The Slang Guide to London: Turnmill Street

turnmill street

Amongst the many glorious works that Jonathon ‘Mr Slang’ Green produced for The Dabbler during his prolific spell as a regular columnist was the Slang Guide to London – a series of posts viewing the capital through the jaundiced eyes of the counter-language.

We thought it was worth repeating, so here’s the very first one, about Turnmill Street in EC1…

Now farewell to St. Giles
That standeth in the Fields
And Farewel to Turnbal strete
For that no comfort yeeldes
In Whitecross street and Golden Lane
Do strapping lasses dwell
And so there do in every street
Twixt that and Clerkenwell
At Cowcross and at Smithfield
I have much pleasure found
Where wenches like to fayres [fairies]
Did often trace the ground

From a 17th century ballad

A pub, a Pret, a Costcutter, a caff, a betting shop, an office, an office, an office, a bar, an office… and across the road a railway building site. Was it always thus? Hardly. Once there were houses with gardens running down to a fast-flowing stream that found its source up in the ponds of Hampstead and carved its way through meadows down to the Thames. It was the Fleet River, largest of the great watercourse’s tributary  streams; the name was Anglo-Saxon and meant tidal inlet. Its water ran mills for the nearby Clerkenwell priories and in time where one industry had been there were others, ‘stink industries’ such as tanneries which were permitted only outside the City walls in such suburbs as Clerkenwell though which the water ran. The abbatoirs of nearby Smithfield poured in their measures of blood and shit and upriver of Holborn (Old Bourne: old stream) the water was fouled and slowed and took a new name Turnmill Brook. And next to the brook ran a street, Turnmill Street, which referred to the old mills and was also found as Turnbull Street, which refers to the cattle of the meat market, and at the end of Turnbull Street which was also sometimes Turnball Street which seems merely a mis-spelling is still Cowcross Street. More offices. More eateries. A shirt shop. A ne’er-do-well reformed.
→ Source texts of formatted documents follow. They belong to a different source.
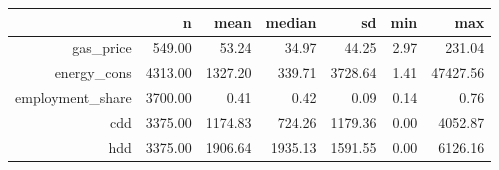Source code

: \begin{tabular}{rrrrrrr}
  \hline
 & n & mean & median & sd & min & max \\ 
  \hline
gas\_price & 549.00 & 53.24 & 34.97 & 44.25 & 2.97 & 231.04 \\ 
  energy\_cons & 4313.00 & 1327.20 & 339.71 & 3728.64 & 1.41 & 47427.56 \\ 
  employment\_share & 3700.00 & 0.41 & 0.42 & 0.09 & 0.14 & 0.76 \\ 
  cdd & 3375.00 & 1174.83 & 724.26 & 1179.36 & 0.00 & 4052.87 \\ 
  hdd & 3375.00 & 1906.64 & 1935.13 & 1591.55 & 0.00 & 6126.16 \\ 
   \hline
\end{tabular}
So too is Turnmill. Cowcross ran up to Smithfield which peddled animal flesh and Turnmill / Turnbull peddled the human variety. It was a centre of whoring, along with St Giles, Long Acre, Drury Lane (‘Sodom and all her painted drabs’) and nearby Whitecross Street, Golden Lane, and ‘every street twixt that and Clarkenwell, Cow-crosse, Smith-field . . . and all country girls’ which may have meant fresh and rural  and still un-poxed, but Hamlet wasn’t the only one who could pun. In 1600 Thomas Haywood in his play Edward IV named a few, the pinnaces, fly-boats and carvels who cruised the grimy lanes of ‘Turnbull and Spital’:  ‘Commend me to blacke Luce, bouncing Bess, and lusty Kate, and the other pretty morsels of man’s flesh.’  Beaumont and Fletcher wrote about it, as did Jonson (his Bartholomew Fair was just up the road in Smithfield) and Dekker pitied the whores as  ‘The poor catamountains in Turnbull who venture upon the pikes of damnation for single [i.e. minimal] money.’ Everyone knew it, including Falstaff who in Henry IV part II, mocks justice Shallow who ‘hath done nothing but prate to me of the wildness of his youth, and the feats he hath done about Turnbull Street; and every third word a lie.’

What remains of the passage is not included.